Success stories from landing jobs in data science and software engineering at Google, Microsoft, NVIDIA, and more.
It always seems impossible until it’s done— Nelson Mandela
And another quote on the importance of real-world experience:
Nothing ever becomes real till it is experienced — John Keats
This article is not a compilation of quotes but a practical how-to guide with personal stories of people who landed their desired jobs. In the following, I want to share five inspiring journeys, from which I am sure you can take some insights to apply to your own career.
Getting a software engineering role at Google
Samir Sheriff shares his journey from several years in the corporate world to joining real-world AI projects, and finally securing a software engineering role at Google.
Samir´s key lesson:
“No course can replace the real world”
Joining several real world AI projects made me realize that machine-learning problems are not as well-structured as all the assignments and course/hackathon projects I was so used to, especially because data is complex and usually never available in the relevant form. There are so many unknown variables to consider and so many trade-offs to make in order to come up with a practical solution. Diving into these projects helped me signifcantly to improve skills that I now need to demonstrate on the job.
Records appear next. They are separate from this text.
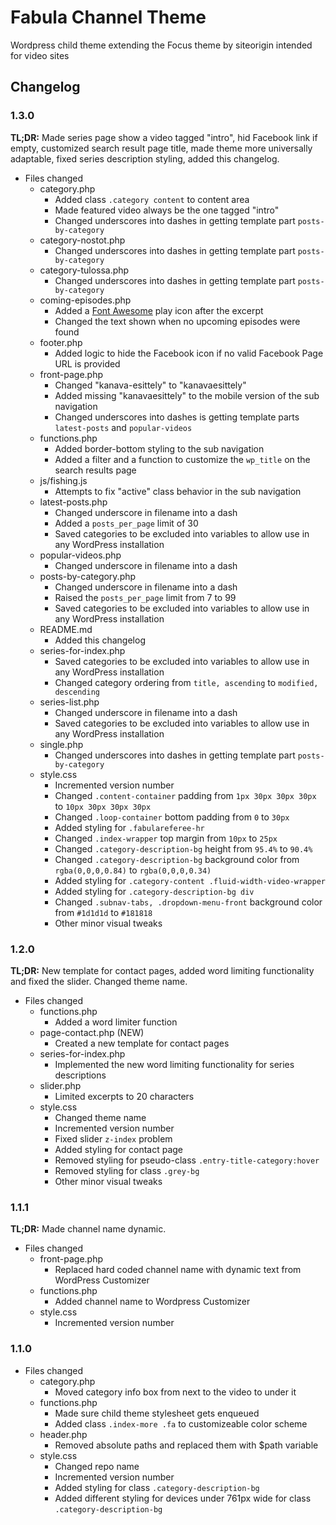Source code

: # Fabula Channel Theme
Wordpress child theme extending the Focus theme by siteorigin intended for video sites

## Changelog

### 1.3.0

**TL;DR:** Made series page show a video tagged "intro", hid Facebook link if empty, customized search result page title, made theme more universally adaptable, fixed series description styling, added this changelog.

* Files changed
  * category.php
    * Added class `.category content` to content area
    * Made featured video always be the one tagged "intro"
    * Changed underscores into dashes in getting template part `posts-by-category`
  * category-nostot.php
    * Changed underscores into dashes in getting template part `posts-by-category`
  * category-tulossa.php
    * Changed underscores into dashes in getting template part `posts-by-category`
  * coming-episodes.php
    * Added a [Font Awesome](http://fortawesome.github.io/Font-Awesome/) play icon after the excerpt
    * Changed the text shown when no upcoming episodes were found
  * footer.php
    * Added logic to hide the Facebook icon if no valid Facebook Page URL is provided
  * front-page.php
    * Changed "kanava-esittely" to "kanavaesittely"
    * Added missing "kanavaesittely" to the mobile version of the sub navigation
    * Changed underscores into dashes is getting template parts `latest-posts` and `popular-videos`
  * functions.php
    * Added border-bottom styling to the sub navigation
    * Added a filter and a function to customize the `wp_title` on the search results page
  * js/fishing.js
    * Attempts to fix "active" class behavior in the sub navigation
  * latest-posts.php
    * Changed underscore in filename into a dash
    * Added a `posts_per_page` limit of 30
    * Saved categories to be excluded into variables to allow use in any WordPress installation
  * popular-videos.php
    * Changed underscore in filename into a dash
  * posts-by-category.php
    * Changed underscore in filename into a dash
    * Raised the `posts_per_page` limit from 7 to 99
    * Saved categories to be excluded into variables to allow use in any WordPress installation
  * README.md
    * Added this changelog
  * series-for-index.php
    * Saved categories to be excluded into variables to allow use in any WordPress installation
    * Changed category ordering from `title, ascending` to `modified, descending`
  * series-list.php
    * Changed underscore in filename into a dash
    * Saved categories to be excluded into variables to allow use in any WordPress installation
  * single.php
    * Changed underscores into dashes in getting template part `posts-by-category`
  * style.css
    * Incremented version number
    * Changed `.content-container` padding from `1px 30px 30px 30px` to `10px 30px 30px 30px`
    * Changed `.loop-container` bottom padding from `0` to `30px`
    * Added styling for `.fabulareferee-hr`
    * Changed `.index-wrapper` top margin from `10px` to `25px`
    * Changed `.category-description-bg` height from `95.4%` to `90.4%`
    * Changed `.category-description-bg` background color from `rgba(0,0,0,0.84)` to `rgba(0,0,0,0.34)`
    * Added styling for `.category-content .fluid-width-video-wrapper`
    * Added styling for `.category-description-bg div`
    * Changed `.subnav-tabs, .dropdown-menu-front` background color from `#1d1d1d` to `#181818`
    * Other minor visual tweaks

### 1.2.0

**TL;DR:** New template for contact pages, added word limiting functionality and fixed the slider. Changed theme name.

* Files changed
  * functions.php
    * Added a word limiter function
  * page-contact.php (NEW)
    * Created a new template for contact pages
  * series-for-index.php
    * Implemented the new word limiting functionality for series descriptions
  * slider.php
    * Limited excerpts to 20 characters
  * style.css
    * Changed theme name
    * Incremented version number
    * Fixed slider `z-index` problem
    * Added styling for contact page
    * Removed styling for pseudo-class `.entry-title-category:hover`
    * Removed styling for class `.grey-bg`
    * Other minor visual tweaks
    
### 1.1.1

**TL;DR:** Made channel name dynamic.

* Files changed
  * front-page.php
    * Replaced hard coded channel name with dynamic text from WordPress Customizer
  * functions.php
    * Added channel name to Wordpress Customizer
  * style.css
    * Incremented version number
    
### 1.1.0
* Files changed
  * category.php
    * Moved category info box from next to the video to under it
  * functions.php
    * Made sure child theme stylesheet gets enqueued
    * Added class `.index-more .fa` to customizeable color scheme
  * header.php
    * Removed absolute paths and replaced them with $path variable
  * style.css
    * Changed repo name
    * Incremented version number
    * Added styling for class `.category-description-bg`
    * Added different styling for devices under 761px wide for class `.category-description-bg`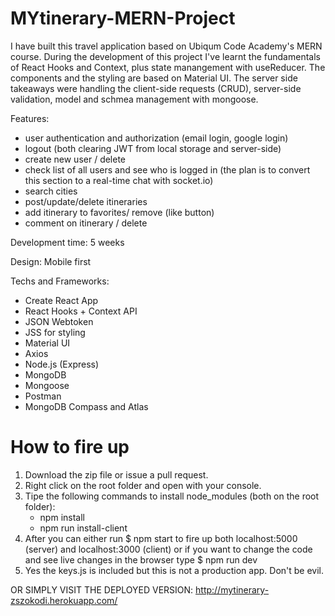 # MYtinerary-MERN-Project
I have built this travel application based on Ubiqum Code Academy's MERN course. During the development of this project I've learnt the fundamentals of React Hooks and Context, plus state manangement with useReducer. The components and the styling are based on Material UI. The server side takeaways were handling the client-side requests (CRUD), server-side validation, model and schmea management with mongoose.

Features:
  - user authentication and authorization (email login, google login)
  - logout (both clearing JWT from local storage and server-side)
  - create new user / delete
  - check list of all users and see who is logged in (the plan is to convert this section to a real-time chat with socket.io)
  - search cities
  - post/update/delete itineraries
  - add itinerary to favorites/ remove (like button)
  - comment on itinerary / delete

Development time: 5 weeks

Design: Mobile first 

Techs and Frameworks: 
  - Create React App
  - React Hooks + Context API
  - JSON Webtoken
  - JSS for styling
  - Material UI
  - Axios
  - Node.js (Express)
  - MongoDB 
  - Mongoose 
  - Postman
  - MongoDB Compass and Atlas
  
# How to fire up
1. Download the zip file or issue a pull request.
2. Right click on the root folder and open with your console.
3. Tipe the following commands to install node_modules (both on the root folder):
   - npm install
   - npm run install-client
4. After you can either run $ npm start to fire up both localhost:5000 (server) and localhost:3000 (client) or if you want to change the code and see live changes in the browser type $ npm run dev
5. Yes the keys.js is included but this is not a production app. Don't be evil.
   
OR SIMPLY VISIT THE DEPLOYED VERSION: http://mytinerary-zszokodi.herokuapp.com/
   
  


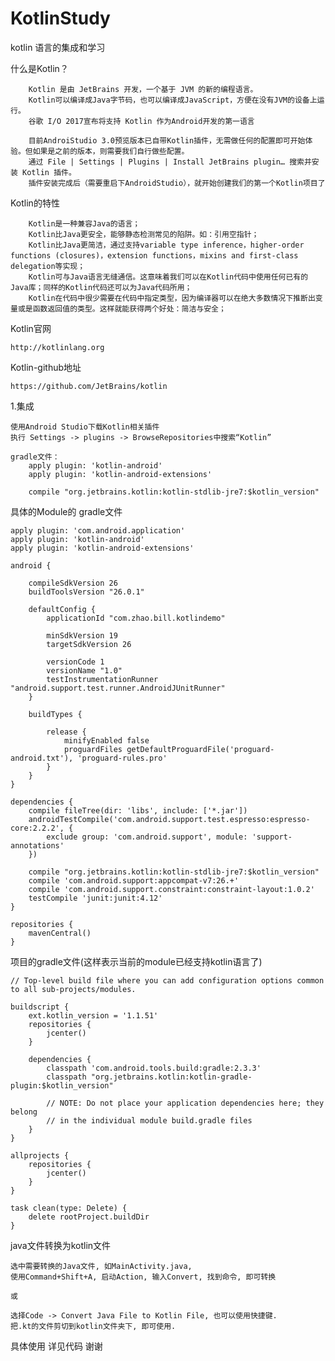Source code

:# KotlinStudy

kotlin 语言的集成和学习

什么是Kotlin？

        Kotlin 是由 JetBrains 开发，一个基于 JVM 的新的编程语言。
        Kotlin可以编译成Java字节码，也可以编译成JavaScript，方便在没有JVM的设备上运行。
        谷歌 I/O 2017宣布将支持 Kotlin 作为Android开发的第一语言
        
        目前AndroiStudio 3.0预览版本已自带Kotlin插件，无需做任何的配置即可开始体验。但如果是之前的版本，则需要我们自行做些配置。
        通过 File | Settings | Plugins | Install JetBrains plugin… 搜索并安装 Kotlin 插件。   
        插件安装完成后（需要重启下AndroidStudio），就开始创建我们的第一个Kotlin项目了

Kotlin的特性

        Kotlin是一种兼容Java的语言；
        Kotlin比Java更安全，能够静态检测常见的陷阱。如：引用空指针；
        Kotlin比Java更简洁，通过支持variable type inference，higher-order functions (closures)，extension functions，mixins and first-class delegation等实现；
        Kotlin可与Java语言无缝通信。这意味着我们可以在Kotlin代码中使用任何已有的Java库；同样的Kotlin代码还可以为Java代码所用；
        Kotlin在代码中很少需要在代码中指定类型，因为编译器可以在绝大多数情况下推断出变量或是函数返回值的类型。这样就能获得两个好处：简洁与安全；

Kotlin官网 
    
    http://kotlinlang.org

Kotlin-github地址

    https://github.com/JetBrains/kotlin

 1.集成
    
    使用Android Studio下载Kotlin相关插件
    执行 Settings -> plugins -> BrowseRepositories中搜索“Kotlin”

    gradle文件：
        apply plugin: 'kotlin-android'
        apply plugin: 'kotlin-android-extensions'
        
        compile "org.jetbrains.kotlin:kotlin-stdlib-jre7:$kotlin_version"
  
 具体的Module的 gradle文件
     
    apply plugin: 'com.android.application'
    apply plugin: 'kotlin-android'
    apply plugin: 'kotlin-android-extensions'
    
    android {
    
        compileSdkVersion 26
        buildToolsVersion "26.0.1"
    
        defaultConfig {
            applicationId "com.zhao.bill.kotlindemo"
    
            minSdkVersion 19
            targetSdkVersion 26
    
            versionCode 1
            versionName "1.0"
            testInstrumentationRunner "android.support.test.runner.AndroidJUnitRunner"
        }
    
        buildTypes {
    
            release {
                minifyEnabled false
                proguardFiles getDefaultProguardFile('proguard-android.txt'), 'proguard-rules.pro'
            }
        }
    }
    
    dependencies {
        compile fileTree(dir: 'libs', include: ['*.jar'])
        androidTestCompile('com.android.support.test.espresso:espresso-core:2.2.2', {
            exclude group: 'com.android.support', module: 'support-annotations'
        })
    
        compile "org.jetbrains.kotlin:kotlin-stdlib-jre7:$kotlin_version"
        compile 'com.android.support:appcompat-v7:26.+'
        compile 'com.android.support.constraint:constraint-layout:1.0.2'
        testCompile 'junit:junit:4.12'
    }
    
    repositories {
        mavenCentral()
    }


 项目的gradle文件(这样表示当前的module已经支持kotlin语言了)
 
    // Top-level build file where you can add configuration options common to all sub-projects/modules.
    
    buildscript {
        ext.kotlin_version = '1.1.51'
        repositories {
            jcenter()
        }
        
        dependencies {
            classpath 'com.android.tools.build:gradle:2.3.3'
            classpath "org.jetbrains.kotlin:kotlin-gradle-plugin:$kotlin_version"
    
            // NOTE: Do not place your application dependencies here; they belong
            // in the individual module build.gradle files
        }
    }
    
    allprojects {
        repositories {
            jcenter()
        }
    }
    
    task clean(type: Delete) {
        delete rootProject.buildDir
    }
    
    
java文件转换为kotlin文件

    选中需要转换的Java文件, 如MainActivity.java,
    使用Command+Shift+A, 启动Action, 输入Convert, 找到命令, 即可转换
    
    或
    
    选择Code -> Convert Java File to Kotlin File, 也可以使用快捷键.
    把.kt的文件剪切到kotlin文件夹下, 即可使用.
    
    
具体使用  详见代码  谢谢
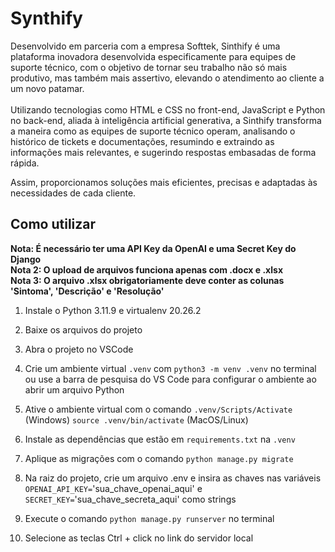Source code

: <h1>Synthify</h1>

Desenvolvido em parceria com a empresa Softtek,  Sinthify é uma plataforma inovadora desenvolvida especificamente para  equipes de suporte técnico,
com o objetivo de tornar seu trabalho não só mais produtivo, mas também mais assertivo, elevando o atendimento ao  cliente a um novo patamar.
 <br><br>Utilizando tecnologias como HTML e CSS no front-end, JavaScript e Python no back-end, aliada à inteligência artificial generativa, 
a Sinthify transforma a maneira como as equipes de suporte técnico operam, analisando o histórico de tickets e documentações, 
resumindo e extraindo as informações mais relevantes, e sugerindo  respostas embasadas de forma rápida.

Assim, proporcionamos soluções  mais eficientes, precisas e adaptadas às necessidades de cada cliente.

<h2>Como utilizar</h2>

<b>Nota: É necessário ter uma API Key da OpenAI e uma Secret Key do Django</b>
<br><b>Nota 2: O upload de arquivos funciona apenas com .docx e .xlsx</b>
<br><b>Nota 3: O arquivo .xlsx obrigatoriamente deve conter as colunas 'Sintoma', 'Descrição' e 'Resolução'</b>

1. Instale o Python 3.11.9 e virtualenv 20.26.2

2. Baixe os arquivos do projeto

3. Abra o projeto no VSCode

4. Crie um ambiente virtual `.venv` com `python3 -m venv .venv` no terminal ou use a barra de pesquisa do VS Code para configurar o ambiente ao abrir um arquivo Python

5. Ative o ambiente virtual com o comando `.venv/Scripts/Activate` (Windows) `source .venv/bin/activate` (MacOS/Linux)

6. Instale as dependências que estão em `requirements.txt` na `.venv`

7. Aplique as migrações com o comando `python manage.py migrate`

8. Na raiz do projeto, crie um arquivo .env e insira as chaves nas variáveis `OPENAI_API_KEY=`'sua_chave_openai_aqui' e `SECRET_KEY=`'sua_chave_secreta_aqui' como strings

9. Execute o comando `python manage.py runserver` no terminal

10. Selecione as teclas Ctrl + click no link do servidor local
 
 
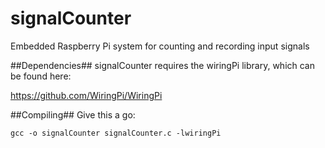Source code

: signalCounter
=============

Embedded Raspberry Pi system for counting and recording input signals

##Dependencies##
signalCounter requires the wiringPi library, which can be found here:

https://github.com/WiringPi/WiringPi

##Compiling##
Give this a go:

`gcc -o signalCounter signalCounter.c -lwiringPi`
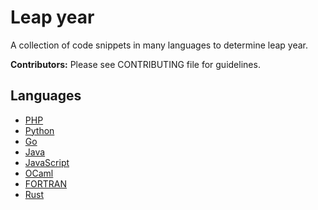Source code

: # Leap year

A collection of code snippets in many languages to determine leap year.

**Contributors:** Please see CONTRIBUTING file for guidelines.

## Languages

* [PHP](PHP)
* [Python](Python)
* [Go](Go)
* [Java](Java)
* [JavaScript](JavaScript)
* [OCaml](OCaml)
* [FORTRAN](FORTRAN)
* [Rust](Rust)

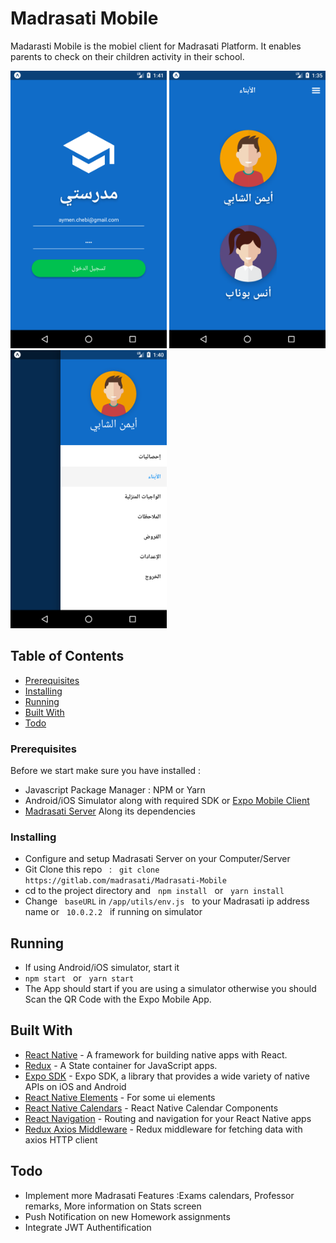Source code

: # Madrasati Mobile

Madarasti Mobile is the mobiel client for Madrasati Platform.
It enables parents to check on their children activity in their school.

<img src="app/assets/Screenshot_login.png" width="250">
<img src="app/assets/Screenshot.png" width="250">
<img src="app/assets/Screenshot_drawer.png" width="250">

## Table of Contents

* [Prerequisites](#prerequisites)
* [Installing](#installing)
* [Running](#running)
* [Built With](#built-with)
* [Todo](#todo)

### Prerequisites

Before we start make sure you have installed :

* Javascript Package Manager : NPM or Yarn
* Android/iOS Simulator along with required SDK or [Expo Mobile Client](https://expo.io/tools#client)
* [Madrasati Server](https://gitlab.com/benyaalaamir/madrasati) Along its dependencies

### Installing

* Configure and setup Madrasati Server on your Computer/Server
* Git Clone this repo &nbsp; : &nbsp; `git clone https://gitlab.com/madrasati/Madrasati-Mobile`
* cd to the project directory and &nbsp; `npm install` &nbsp; or &nbsp; `yarn install`
* Change &nbsp; `baseURL` in `/app/utils/env.js` &nbsp; to your Madrasati ip address name or &nbsp; `10.0.2.2` &nbsp; if running on simulator

## Running

* If using Android/iOS simulator, start it
* `npm start` &nbsp; or &nbsp; `yarn start`
* The App should start if you are using a simulator otherwise you should Scan the QR Code with the Expo Mobile App.

## Built With

* [React Native](https://github.com/facebook/react-native) - A framework for building native apps with React.
* [Redux](https://github.com/reactjs/redux/) - A State container for JavaScript apps.
* [Expo SDK](https://expo.io/) - Expo SDK, a library that provides a wide variety of native APIs on iOS and Android
* [React Native Elements](https://github.com/react-native-training/react-native-elements) - For some ui elements
* [React Native Calendars](https://github.com/wix/react-native-calendars) - React Native Calendar Components
* [React Navigation](https://github.com/react-navigation/react-navigation) - Routing and navigation for your React Native apps
* [Redux Axios Middleware](https://github.com/svrcekmichal/redux-axios-middleware) - Redux middleware for fetching data with axios HTTP client

## Todo

* Implement more Madrasati Features :Exams calendars, Professor remarks, More information on Stats screen
* Push Notification on new Homework assignments
* Integrate JWT Authentification
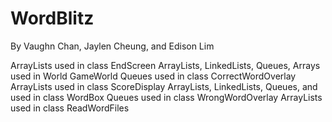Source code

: # WordBlitz
By Vaughn Chan, Jaylen Cheung, and Edison Lim

ArrayLists used in class EndScreen
ArrayLists, LinkedLists, Queues, Arrays used in World GameWorld
Queues used in class CorrectWordOverlay
ArrayLists used in class ScoreDisplay
ArrayLists, LinkedLists, Queues, and used in class WordBox
Queues used in class WrongWordOverlay
ArrayLists used in class ReadWordFiles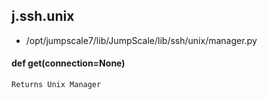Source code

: ## j.ssh.unix

- /opt/jumpscale7/lib/JumpScale/lib/ssh/unix/manager.py

#### def get(connection=None) 

    Returns Unix Manager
Read the full article here.
Switching into a data science career
Rosana de Oliveira Gomes is an inspiring Astrophysicist who is now after joining more than five AI challenges where she worked with more than 200 engineers from 30+ countries in total, a Lead Machine Learning Engineer at Omdena.
Rosana improved her leadership and “communication to non-scientist” skills and increased her multicultural experience by working with collaborators from three continents for the first time.
Rosana´s key lesson:
“Mindful communication with peers is key”
“I feel more connected with the world after speaking every day with people from all over the world in order to build something together. I also feel more confident and valued (before the experience at Omdena I have suffered from bullying at the workplace and this really helped me to rebuild my confidence in my skills).”
Read more about Rosana´s journey here.
Interning at NVIDIA & overcoming barriers
Kennedy K. Wangari from Kenya shares his learnings on balancing courses and real-world projects, mindset, and securing an NVIDIA Internship.
Kennedy´s key lesson:
“The self-trust mindset: you’ve got to trust yourself, be courageous enough to follow your passion aggressively, and believe in your capabilities.”
“Make that real progress in ML, don’t be swayed by exciting ideas, projects springing up daily, and by latest development trends. Stay motivated, focused, and build up skills. When it comes to Imposter Syndrome, the voice in your head can get very loud about how big a fraud you are and how little you know. It will focus on your shortcomings, ignoring your success. Shift it by getting louder about your achievements. For every new skill, you gain, celebrate in grand.”
Always remember this quote by Albert Einstein:
“The moment you stop learning, you start dying”.
Read more about Kennedy in the interview here.
From Omdena to a full-time offer at Microsoft
Kritika Rupauliha is a CS undergrad, currently in the 6th semester of her degree.
Kritika´s key lesson:
“Thriving happens in a diverse community of like-minded people.”
“Before joining Omdena, I had been involved in some research work and college projects under my professors. But I had never been exposed to such a big community of similar-minded individuals. I found out that I thrived in such a community, learning with my peers, and exploring the horizons of AI. Omdena is also one of the key reason why I got selected for a software engineering role at Microsoft.”
Building a real-world project portfolio
Animesh Seemendra got a Research Engineer role at SHL Global AI Team of Aspiring Minds.
Animesh´s key lesson:
“Run things from scratch and help people to ignite your creativity.”
“The project I was involved in was for social good. Helping people was a huge driving force. Doing things from scratch was so powerful. You need to build up your portfolio, which gives you experience, trains you to collaborate, and also teaches you on applying data science to real-world problem, which lacks a lot when you randomly practice from various sites.”